JP3757999B2 - Scroll seal structure in gas turbine - Google Patents

Description

[0001]
BACKGROUND OF THE INVENTION
The present invention relates to a gas turbine having a scroll chamber that is disposed around a turbine shaft and supplies combustion gas to a turbine cascade, and more particularly to a scroll seal structure in a gas turbine.
[0002]
[Prior art]
As illustrated in FIG. 2, the gas turbine includes an air compressor 1, a combustor 2, a turbine 3, and the like, and fuel is burned by the combustor 2 using air pressurized by the air compressor 1, and the gas turbine is heated to a high temperature.

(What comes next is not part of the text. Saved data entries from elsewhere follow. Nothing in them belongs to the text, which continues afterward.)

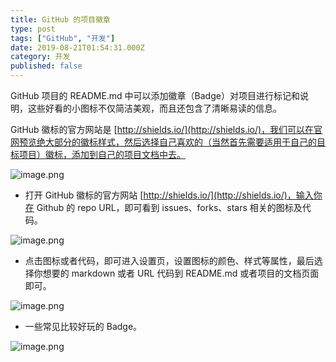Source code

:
 ```yaml
---
title: GitHub 的项目徽章
type: post
tags: ["GitHub", "开发"]
date: 2019-08-21T01:54:31.000Z
category: 开发
published: false
---
```


GitHub 项目的 README.md 中可以添加徽章（Badge）对项目进行标记和说明，这些好看的小图标不仅简洁美观，而且还包含了清晰易读的信息。

GitHub 徽标的官方网站是 [http://shields.io/](http://shields.io/)，我们可以在官网预览绝大部分的徽标样式，然后选择自己喜欢的（当然首先需要适用于自己的目标项目）徽标，添加到自己的项目文档中去。

![image.png](https://qiniu.bioinit.com/yuque/0/2019/png/126032/1566372610540-403c6104-d739-4a28-9141-5ead8d8fed77.png#align=left&display=inline&height=99&name=image.png&originHeight=99&originWidth=679&size=4679&status=done&width=679)<br />

- 打开 GitHub 徽标的官方网站 [http://shields.io/](http://shields.io/)，输入你在 Github 的 repo URL，即可看到 issues、forks、stars 相关的图标及代码。

![image.png](https://qiniu.bioinit.com/yuque/0/2019/png/126032/1566353064873-0a3d3129-c3f1-4242-9ec3-834f0b3626c2.png#align=left&display=inline&height=442&name=image.png&originHeight=496&originWidth=837&size=89236&status=done&width=746)<br />

- 点击图标或者代码，即可进入设置页，设置图标的颜色、样式等属性，最后选择你想要的 markdown 或者 URL 代码到 README.md 或者项目的文档页面即可。

![image.png](https://qiniu.bioinit.com/yuque/0/2019/png/126032/1566353228506-7bd14fbd-ab34-4d09-a324-d5f8e877370a.png#align=left&display=inline&height=547&name=image.png&originHeight=547&originWidth=732&size=30473&status=done&width=732)

- 一些常见比较好玩的 Badge。

![image.png](https://qiniu.bioinit.com/yuque/0/2019/png/126032/1566354267965-1cce470f-faf8-48c0-a3db-361da2dae48e.png#align=left&display=inline&height=551&name=image.png&originHeight=551&originWidth=675&size=34739&status=done&width=675)
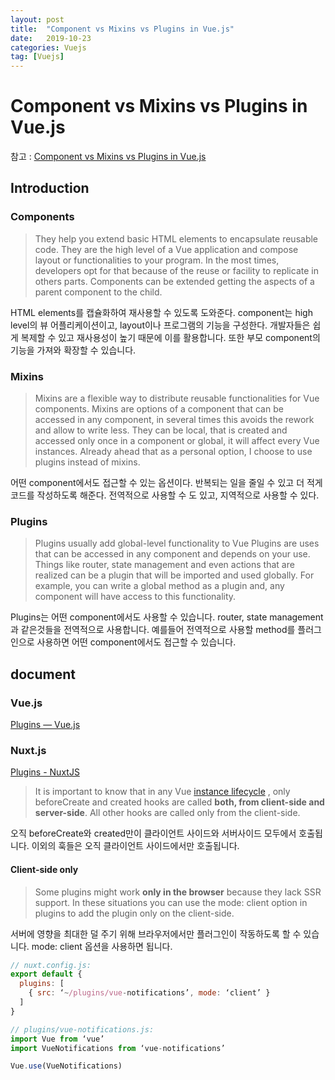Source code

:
 ```yaml
---
layout: post
title:  "Component vs Mixins vs Plugins in Vue.js"
date:   2019-10-23
categories: Vuejs
tag: [Vuejs]
---
```



# Component vs Mixins vs Plugins in Vue.js
참고 : [Component vs Mixins vs Plugins in Vue.js](https://medium.com/@victorlucss/component-vs-mixins-vs-plugins-in-vue-js-6a8bce29d6ec)	
## Introduction
### Components
> They help you extend basic HTML elements to encapsulate reusable code.
> They are the high level of a Vue application and compose layout or functionalities to your program. In the most times, developers opt for that because of the reuse or facility to replicate in others parts. Components can be extended getting the aspects of a parent component to the child.

HTML elements를 캡슐화하여 재사용할 수 있도록 도와준다. component는 high level의 뷰 어플리케이션이고, layout이나 프로그램의 기능을 구성한다. 개발자들은 쉽게 복제할 수 있고 재사용성이 높기 때문에 이를 활용합니다. 또한 부모 component의 기능을 가져와 확장할 수 있습니다. 


### Mixins
> Mixins are a flexible way to distribute reusable functionalities for Vue components.
> Mixins are options of a component that can be accessed in any component, in several times this avoids the rework and allow to write less. They can be local, that is created and accessed only once in a component or global, it will affect every Vue instances. Already ahead that as a personal option, I choose to use plugins instead of mixins.

어떤 component에서도 접근할 수 있는 옵션이다. 반복되는 일을 줄일 수 있고 더 적게 코드를 작성하도록 해준다. 전역적으로 사용할 수 도 있고, 지역적으로 사용할 수 있다. 

### Plugins
> Plugins usually add global-level functionality to Vue
> Plugins are uses that can be accessed in any component and depends on your use. Things like router, state management and even actions that are realized can be a plugin that will be imported and used globally. For example, you can write a global method as a plugin and, any component will have access to this functionality.

Plugins는 어떤 component에서도 사용할 수 있습니다. router, state management과 같은것들을 전역적으로 사용합니다. 예를들어 전역적으로 사용할 method를 플러그인으로 사용하면 어떤 component에서도 접근할 수 있습니다. 

## document
### Vue.js
[Plugins — Vue.js](https://vuejs.org/v2/guide/plugins.html)

### Nuxt.js
[Plugins - NuxtJS](https://nuxtjs.org/guide/plugins)

> It is important to know that in any Vue  [instance lifecycle](https://vuejs.org/v2/guide/instance.html#Lifecycle-Diagram) , only beforeCreate and created hooks are called **both, from client-side and server-side**. All other hooks are called only from the client-side.

오직 beforeCreate와 created만이 클라이언트 사이드와 서버사이드 모두에서 호출됩니다.  이외의 훅들은 오직 클라이언트 사이드에서만 호출됩니다. 


#### Client-side only 
> Some plugins might work **only in the browser** because they lack SSR support. In these situations you can use the mode: client option in plugins to add the plugin only on the client-side.

서버에 영향을 최대한 덜 주기 위해 브라우저에서만 플러그인이 작동하도록 할 수 있습니다. mode: client 옵션을 사용하면 됩니다. 
```javascript
// nuxt.config.js:
export default {
  plugins: [
    { src: ‘~/plugins/vue-notifications’, mode: ‘client’ }
  ]
}
```


```javascript
// plugins/vue-notifications.js:
import Vue from ‘vue’
import VueNotifications from ‘vue-notifications’

Vue.use(VueNotifications)
```

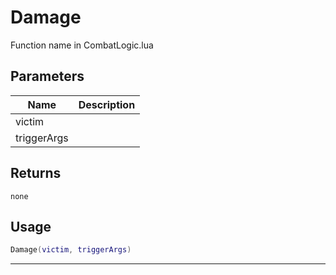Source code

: # Damage

Function name in CombatLogic.lua

## Parameters

| Name        | Description |
| ----------- | ----------- |
| victim      |             |
| triggerArgs |             |

## Returns

`none`

## Usage

```lua
Damage(victim, triggerArgs)
```

---
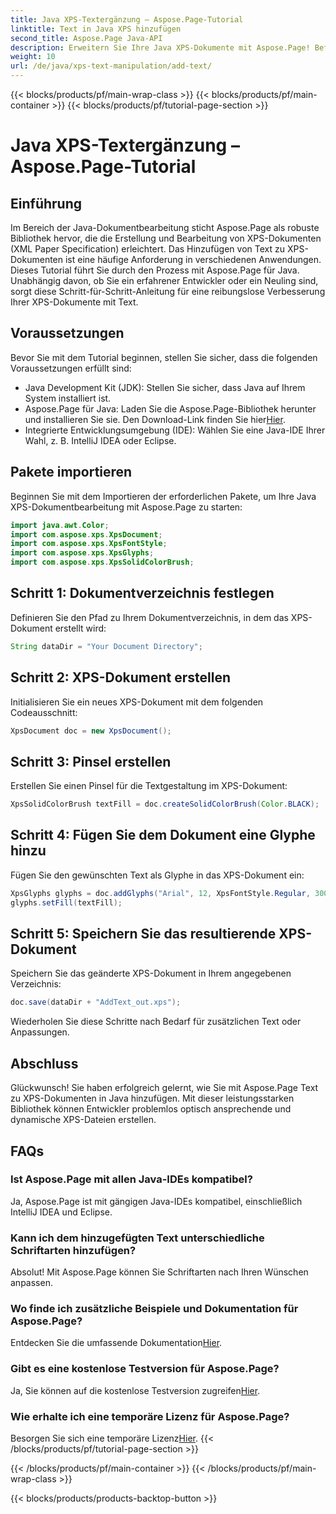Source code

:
 ```yaml
---
title: Java XPS-Textergänzung – Aspose.Page-Tutorial
linktitle: Text in Java XPS hinzufügen
second_title: Aspose.Page Java-API
description: Erweitern Sie Ihre Java XPS-Dokumente mit Aspose.Page! Befolgen Sie unsere Schritt-für-Schritt-Anleitung, um mühelos Text hinzuzufügen. Verbessern Sie noch heute Ihre Fähigkeiten im Umgang mit Dokumenten.
weight: 10
url: /de/java/xps-text-manipulation/add-text/
---
```


{{< blocks/products/pf/main-wrap-class >}}
{{< blocks/products/pf/main-container >}}
{{< blocks/products/pf/tutorial-page-section >}}

# Java XPS-Textergänzung – Aspose.Page-Tutorial

## Einführung
Im Bereich der Java-Dokumentbearbeitung sticht Aspose.Page als robuste Bibliothek hervor, die die Erstellung und Bearbeitung von XPS-Dokumenten (XML Paper Specification) erleichtert. Das Hinzufügen von Text zu XPS-Dokumenten ist eine häufige Anforderung in verschiedenen Anwendungen. Dieses Tutorial führt Sie durch den Prozess mit Aspose.Page für Java. Unabhängig davon, ob Sie ein erfahrener Entwickler oder ein Neuling sind, sorgt diese Schritt-für-Schritt-Anleitung für eine reibungslose Verbesserung Ihrer XPS-Dokumente mit Text.
## Voraussetzungen
Bevor Sie mit dem Tutorial beginnen, stellen Sie sicher, dass die folgenden Voraussetzungen erfüllt sind:
- Java Development Kit (JDK): Stellen Sie sicher, dass Java auf Ihrem System installiert ist.
-  Aspose.Page für Java: Laden Sie die Aspose.Page-Bibliothek herunter und installieren Sie sie. Den Download-Link finden Sie hier[Hier](https://releases.aspose.com/page/java/).
- Integrierte Entwicklungsumgebung (IDE): Wählen Sie eine Java-IDE Ihrer Wahl, z. B. IntelliJ IDEA oder Eclipse.
## Pakete importieren
Beginnen Sie mit dem Importieren der erforderlichen Pakete, um Ihre Java XPS-Dokumentbearbeitung mit Aspose.Page zu starten:
```java
import java.awt.Color;
import com.aspose.xps.XpsDocument;
import com.aspose.xps.XpsFontStyle;
import com.aspose.xps.XpsGlyphs;
import com.aspose.xps.XpsSolidColorBrush;
```
## Schritt 1: Dokumentverzeichnis festlegen
Definieren Sie den Pfad zu Ihrem Dokumentverzeichnis, in dem das XPS-Dokument erstellt wird:
```java
String dataDir = "Your Document Directory";
```
## Schritt 2: XPS-Dokument erstellen
Initialisieren Sie ein neues XPS-Dokument mit dem folgenden Codeausschnitt:
```java
XpsDocument doc = new XpsDocument();
```
## Schritt 3: Pinsel erstellen
Erstellen Sie einen Pinsel für die Textgestaltung im XPS-Dokument:
```java
XpsSolidColorBrush textFill = doc.createSolidColorBrush(Color.BLACK);
```
## Schritt 4: Fügen Sie dem Dokument eine Glyphe hinzu
Fügen Sie den gewünschten Text als Glyphe in das XPS-Dokument ein:
```java
XpsGlyphs glyphs = doc.addGlyphs("Arial", 12, XpsFontStyle.Regular, 300f, 450f, "Hello World!");
glyphs.setFill(textFill);
```
## Schritt 5: Speichern Sie das resultierende XPS-Dokument
Speichern Sie das geänderte XPS-Dokument in Ihrem angegebenen Verzeichnis:
```java
doc.save(dataDir + "AddText_out.xps");
```
Wiederholen Sie diese Schritte nach Bedarf für zusätzlichen Text oder Anpassungen.
## Abschluss
Glückwunsch! Sie haben erfolgreich gelernt, wie Sie mit Aspose.Page Text zu XPS-Dokumenten in Java hinzufügen. Mit dieser leistungsstarken Bibliothek können Entwickler problemlos optisch ansprechende und dynamische XPS-Dateien erstellen.
## FAQs
### Ist Aspose.Page mit allen Java-IDEs kompatibel?
Ja, Aspose.Page ist mit gängigen Java-IDEs kompatibel, einschließlich IntelliJ IDEA und Eclipse.
### Kann ich dem hinzugefügten Text unterschiedliche Schriftarten hinzufügen?
Absolut! Mit Aspose.Page können Sie Schriftarten nach Ihren Wünschen anpassen.
### Wo finde ich zusätzliche Beispiele und Dokumentation für Aspose.Page?
 Entdecken Sie die umfassende Dokumentation[Hier](https://reference.aspose.com/page/java/).
### Gibt es eine kostenlose Testversion für Aspose.Page?
 Ja, Sie können auf die kostenlose Testversion zugreifen[Hier](https://releases.aspose.com/).
### Wie erhalte ich eine temporäre Lizenz für Aspose.Page?
 Besorgen Sie sich eine temporäre Lizenz[Hier](https://purchase.aspose.com/temporary-license/).
{{< /blocks/products/pf/tutorial-page-section >}}

{{< /blocks/products/pf/main-container >}}
{{< /blocks/products/pf/main-wrap-class >}}

{{< blocks/products/products-backtop-button >}}

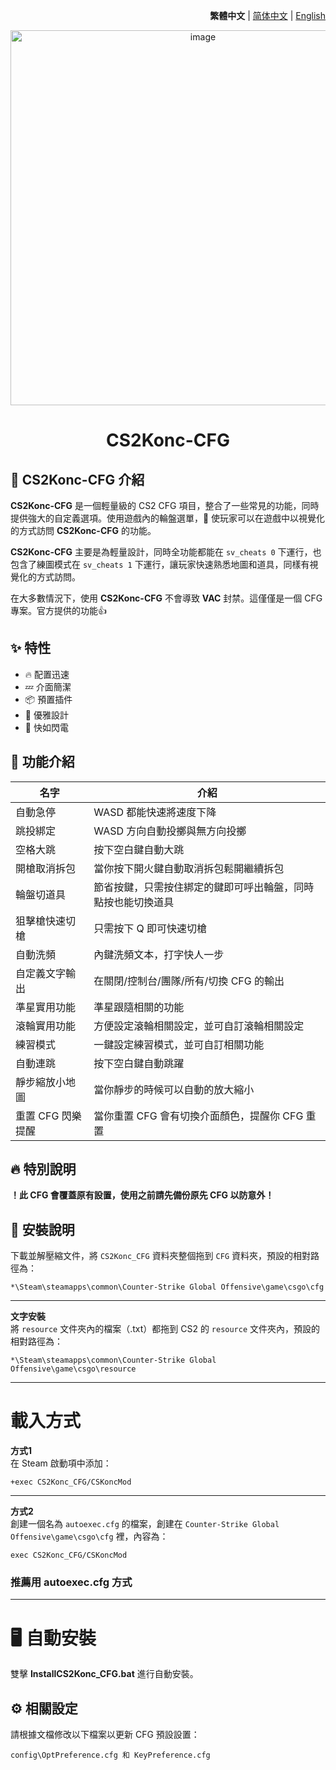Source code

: <div align="right">

**繁體中文** | [简体中文](./github/README.zh-CN.md) | [English](./github/README.en.md)

</div>

<div align="center">
    <img src="https://github.com/Yunkong-ouo/CS2Konc_CFG/blob/main/github/image/ditou.jpg" alt="image" width="600">
</div>

<h1 align="center">CS2Konc-CFG</h1>

## 💼 CS2Konc-CFG 介紹
**CS2Konc-CFG** 是一個輕量級的 CS2 CFG 項目，整合了一些常見的功能，同時提供強大的自定義選項。使用遊戲內的輪盤選單，🚀 使玩家可以在遊戲中以視覺化的方式訪問 **CS2Konc-CFG** 的功能。

**CS2Konc-CFG** 主要是為輕量設計，同時全功能都能在 `sv_cheats 0` 下運行，也包含了練圖模式在 `sv_cheats 1` 下運行，讓玩家快速熟悉地圖和道具，同樣有視覺化的方式訪問。

在大多數情況下，使用 **CS2Konc-CFG** 不會導致 **VAC** 封禁。這僅僅是一個 CFG 專案。官方提供的功能👍

## ✨ 特性
- 🔥 配置迅速
- 💤 介面簡潔
- 📦 預置插件
- 🧹 優雅設計
- 🚀 快如閃電

## 📝 功能介紹
| 名字                      | 介紹                                   |
|------------------------- |----------------------------------------|
| 自動急停                  | WASD 都能快速將速度下降
| 跳投綁定                  | WASD 方向自動投擲與無方向投擲
| 空格大跳                  | 按下空白鍵自動大跳
| 開槍取消拆包              | 當你按下開火鍵自動取消拆包鬆開繼續拆包
| 輪盤切道具                | 節省按鍵，只需按住綁定的鍵即可呼出輪盤，同時點按也能切換道具
| 狙擊槍快速切槍            | 只需按下 Q 即可快速切槍
| 自動洗頻                  | 內鍵洗頻文本，打字快人一步
| 自定義文字輸出            | 在關閉/控制台/團隊/所有/切換 CFG 的輸出
| 準星實用功能              | 準星跟隨相關的功能
| 滾輪實用功能              | 方便設定滾輪相關設定，並可自訂滾輪相關設定
| 練習模式                  | 一鍵設定練習模式，並可自訂相關功能
| 自動連跳                  | 按下空白鍵自動跳躍
| 靜步縮放小地圖            | 當你靜步的時候可以自動的放大縮小
| 重置 CFG 閃樂提醒         | 當你重置 CFG 會有切換介面顏色，提醒你 CFG 重置

## 🔥 特別說明
**！此 CFG 會覆蓋原有設置，使用之前請先備份原先 CFG 以防意外！**

## 🚀 安裝說明
下載並解壓縮文件，將 `CS2Konc_CFG` 資料夾整個拖到 `CFG` 資料夾，預設的相對路徑為：
```
*\Steam\steamapps\common\Counter-Strike Global Offensive\game\csgo\cfg
```

---

**文字安裝**<br>
將 `resource` 文件夾內的檔案（.txt）都拖到 CS2 的 `resource` 文件夾內，預設的相對路徑為：
```
*\Steam\steamapps\common\Counter-Strike Global Offensive\game\csgo\resource
```

---

<h1>載入方式</h1>

**方式1**  
在 Steam 啟動項中添加：
```
+exec CS2Konc_CFG/CSKoncMod
```

---

**方式2**  
創建一個名為 `autoexec.cfg` 的檔案，創建在 `Counter-Strike Global Offensive\game\csgo\cfg` 裡，內容為：
```
exec CS2Konc_CFG/CSKoncMod
```
### **推薦用 autoexec.cfg 方式**

---

<h1>🖥️ 自動安裝</h1>

雙擊 **InstallCS2Konc_CFG.bat** 進行自動安裝。

## ⚙️ 相關設定
請根據文檔修改以下檔案以更新 CFG 預設設置：
```
config\OptPreference.cfg 和 KeyPreference.cfg
```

The combustion gas 4 is generated, the turbine 3 is driven by the high-temperature combustion gas 4, and the air compressor 1 is rotationally driven by the turbine 3. Moreover, as shown in this figure, many gas turbines for onshore or aircraft auxiliary power have only a single combustor 2 from the standpoints of exhaust gas countermeasures, improved maintainability, cost, etc. In this case, a scroll chamber 5 for supplying the combustion gas 4 from the combustor 2 to the turbine blade row is provided.
[0003]
The scroll chamber 5 is usually a spiral hollow chamber disposed around the turbine shaft, and an outlet of the combustor 2 is attached to the outer peripheral portion thereof, and the flow area in the radially inner direction is configured to be small. The peripheral end opens in the axial direction, and the combustion gas is ejected in the axial direction to the turbine blade row.
[0004]
[Problems to be solved by the invention]
As described above, since the scroll chamber has a complicated shape, the scroll chamber is usually divided into a plurality of portions, and the spaces are connected by various structures as illustrated in FIG.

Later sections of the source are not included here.